There's nothing more we love then seeing a band reunite so they can relive former glories.
Of course, it would be cynical of us to see it as a money making money opportunity, but what do we know? Perhaps in fifty years time, the current writing staff of hecklerspray will get together in a grotty boozer to relive the past.
Plenty of bands such as Led Zeppelin, Take That and – despite no one wanting them – Crowded House have reformed for gigs and spanking new material. Now one of the world's finest bands have come back together, just minus a couple of key band members.
The Beatles were comprised of George, John, Ringo and Paul. Sadly, George died in hospital and John got a psycho Japanese lady on his case as well as being shot in New York. Taking these two core ingredients away is kind of like baking a yummy loaf of bread without yeast and flour. It results in a dull, lifeless and overhyped product. Something like Razorlight, Kasabian or The Enemy.
With half of The Beatles gone, it still didn't deter nutjob fans from gathering in New York of all places for a special charity show for the David Lynch foundation. With the band being formally out of action, we have since known Paul McCartney as the man who took on crazy pegleg vegan Heather Mills in a divorce settlement. This all comes whilst Ringo Starr continues his transformation into a miserable bastard who refuses to sign autographs and stars in appallingly bad insurance adverts.
However, it may be worth crediting the two performers with knowing more about the wider world then we actually thought they would. During the gig, Paul McCartney also dedicated the song Blackbird to US president Barack Obama. So what does this mean? Well using military technology from the 1940s, we can deduce the following:
A) Paul and Ringo have magic powers which they are slowly going to unleash on the world.
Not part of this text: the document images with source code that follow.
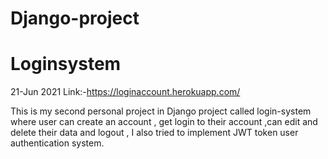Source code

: # Django-project
# Loginsystem
21-Jun 2021 
Link:-https://loginaccount.herokuapp.com/

This is my second personal project in Django project called 
login-system where user can create an account , 
get login to their account ,can edit and delete their data and logout , 
I also tried to implement JWT token user authentication system.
Their next big performance is to paint every building brown to show their support to PM Gordon Brown.
B) They are supporting Barack Obama because he's, um, black like a blackbird.
C) They wanted to look popular in America, just like Monty Python, pork scratchings and ocean blue paint.
For Beatles nerds, it would have been ace seeing their heroes performing briefly together on the same stage. Let's face it, we know that the full band line up is going to be pretty hard to sustain.
That's unless John Lennon has been pulling a massive joke on us all along! Ho ho ho, the cheeky Scouse scamp.
GuyTar says
Silly post by a silly blogger. And I am almost as silly by wasting my own time with this comment.